What is expected: For the entries below, print exactly the lines between the line holding "## Experimental" and the line holding "1. DataBase: MariaDB", inclusive, and nothing else.

(Plain-text document sources)

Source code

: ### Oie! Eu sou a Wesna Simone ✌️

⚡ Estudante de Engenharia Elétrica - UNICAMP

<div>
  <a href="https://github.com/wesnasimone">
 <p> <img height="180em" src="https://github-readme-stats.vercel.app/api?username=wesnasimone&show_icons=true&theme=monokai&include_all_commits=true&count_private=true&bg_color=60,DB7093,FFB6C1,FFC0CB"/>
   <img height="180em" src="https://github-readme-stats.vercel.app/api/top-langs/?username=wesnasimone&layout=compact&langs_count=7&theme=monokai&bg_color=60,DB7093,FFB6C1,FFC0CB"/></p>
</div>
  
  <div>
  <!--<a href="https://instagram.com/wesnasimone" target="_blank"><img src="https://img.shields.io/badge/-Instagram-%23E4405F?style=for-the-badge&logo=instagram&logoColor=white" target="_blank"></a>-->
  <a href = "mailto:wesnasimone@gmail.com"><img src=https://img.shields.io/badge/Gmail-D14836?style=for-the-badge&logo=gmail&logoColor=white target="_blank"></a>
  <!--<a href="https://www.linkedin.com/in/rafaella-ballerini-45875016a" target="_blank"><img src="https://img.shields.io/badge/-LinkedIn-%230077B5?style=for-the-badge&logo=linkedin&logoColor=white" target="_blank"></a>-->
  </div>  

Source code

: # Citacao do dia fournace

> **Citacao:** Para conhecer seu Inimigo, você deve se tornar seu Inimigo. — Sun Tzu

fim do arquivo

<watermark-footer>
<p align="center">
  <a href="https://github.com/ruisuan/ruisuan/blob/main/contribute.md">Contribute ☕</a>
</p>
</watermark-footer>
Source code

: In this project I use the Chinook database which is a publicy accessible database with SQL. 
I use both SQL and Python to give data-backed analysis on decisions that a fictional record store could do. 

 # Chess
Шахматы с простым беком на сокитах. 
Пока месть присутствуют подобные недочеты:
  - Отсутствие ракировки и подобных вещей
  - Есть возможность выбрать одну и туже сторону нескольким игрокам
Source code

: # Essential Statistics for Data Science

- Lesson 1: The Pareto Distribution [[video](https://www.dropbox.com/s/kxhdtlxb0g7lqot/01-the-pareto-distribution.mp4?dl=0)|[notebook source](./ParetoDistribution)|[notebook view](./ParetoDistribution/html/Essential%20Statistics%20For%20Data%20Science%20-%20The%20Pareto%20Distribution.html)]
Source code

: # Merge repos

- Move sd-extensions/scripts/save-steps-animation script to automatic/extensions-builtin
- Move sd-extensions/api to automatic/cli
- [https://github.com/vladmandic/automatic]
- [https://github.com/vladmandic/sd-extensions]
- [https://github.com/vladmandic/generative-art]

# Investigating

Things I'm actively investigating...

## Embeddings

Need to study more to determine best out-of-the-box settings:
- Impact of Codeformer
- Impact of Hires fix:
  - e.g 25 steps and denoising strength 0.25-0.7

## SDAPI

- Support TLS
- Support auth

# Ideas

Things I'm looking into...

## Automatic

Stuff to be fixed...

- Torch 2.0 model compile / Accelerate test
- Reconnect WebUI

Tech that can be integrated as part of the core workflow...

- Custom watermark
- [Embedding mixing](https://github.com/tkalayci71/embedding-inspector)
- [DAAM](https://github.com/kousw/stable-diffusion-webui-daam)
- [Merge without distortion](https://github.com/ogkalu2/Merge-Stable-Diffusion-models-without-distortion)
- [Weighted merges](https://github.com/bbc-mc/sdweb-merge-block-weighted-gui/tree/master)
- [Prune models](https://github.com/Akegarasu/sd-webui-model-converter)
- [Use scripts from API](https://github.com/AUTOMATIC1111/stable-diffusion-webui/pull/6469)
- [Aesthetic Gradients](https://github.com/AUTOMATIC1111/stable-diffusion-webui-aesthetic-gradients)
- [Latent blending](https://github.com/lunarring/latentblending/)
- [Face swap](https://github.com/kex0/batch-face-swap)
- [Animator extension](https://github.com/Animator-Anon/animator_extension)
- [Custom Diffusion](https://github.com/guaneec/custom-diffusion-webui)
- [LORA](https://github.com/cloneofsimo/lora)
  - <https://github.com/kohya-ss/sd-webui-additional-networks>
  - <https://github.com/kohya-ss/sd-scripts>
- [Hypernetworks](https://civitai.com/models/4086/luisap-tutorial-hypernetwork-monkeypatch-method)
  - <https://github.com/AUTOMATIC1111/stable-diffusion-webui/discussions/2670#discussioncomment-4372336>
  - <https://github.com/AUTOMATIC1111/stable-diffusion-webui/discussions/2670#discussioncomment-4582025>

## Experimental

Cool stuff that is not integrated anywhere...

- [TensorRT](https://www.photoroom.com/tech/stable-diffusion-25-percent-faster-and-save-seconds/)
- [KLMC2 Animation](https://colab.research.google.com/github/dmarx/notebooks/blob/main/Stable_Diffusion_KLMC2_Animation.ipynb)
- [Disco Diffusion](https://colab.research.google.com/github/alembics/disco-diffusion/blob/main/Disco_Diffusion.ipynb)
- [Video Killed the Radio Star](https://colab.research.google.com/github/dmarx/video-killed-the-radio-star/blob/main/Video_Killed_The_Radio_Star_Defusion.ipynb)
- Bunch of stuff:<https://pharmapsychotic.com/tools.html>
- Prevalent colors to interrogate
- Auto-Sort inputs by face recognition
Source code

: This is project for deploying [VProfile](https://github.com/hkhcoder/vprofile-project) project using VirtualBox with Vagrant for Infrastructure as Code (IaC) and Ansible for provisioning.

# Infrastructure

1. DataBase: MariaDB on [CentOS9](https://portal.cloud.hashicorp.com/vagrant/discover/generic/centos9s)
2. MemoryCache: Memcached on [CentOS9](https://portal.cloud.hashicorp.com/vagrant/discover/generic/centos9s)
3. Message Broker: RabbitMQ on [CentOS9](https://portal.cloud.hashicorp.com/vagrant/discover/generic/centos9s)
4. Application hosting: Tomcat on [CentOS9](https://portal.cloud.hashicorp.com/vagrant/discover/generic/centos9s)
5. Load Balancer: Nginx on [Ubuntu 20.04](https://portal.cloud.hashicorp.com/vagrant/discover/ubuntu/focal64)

Result for this task:
## Experimental

Cool stuff that is not integrated anywhere...

- [TensorRT](https://www.photoroom.com/tech/stable-diffusion-25-percent-faster-and-save-seconds/)
- [KLMC2 Animation](https://colab.research.google.com/github/dmarx/notebooks/blob/main/Stable_Diffusion_KLMC2_Animation.ipynb)
- [Disco Diffusion](https://colab.research.google.com/github/alembics/disco-diffusion/blob/main/Disco_Diffusion.ipynb)
- [Video Killed the Radio Star](https://colab.research.google.com/github/dmarx/video-killed-the-radio-star/blob/main/Video_Killed_The_Radio_Star_Defusion.ipynb)
- Bunch of stuff:<https://pharmapsychotic.com/tools.html>
- Prevalent colors to interrogate
- Auto-Sort inputs by face recognition
Source code

: This is project for deploying [VProfile](https://github.com/hkhcoder/vprofile-project) project using VirtualBox with Vagrant for Infrastructure as Code (IaC) and Ansible for provisioning.

# Infrastructure

1. DataBase: MariaDB on [CentOS9](https://portal.cloud.hashicorp.com/vagrant/discover/generic/centos9s)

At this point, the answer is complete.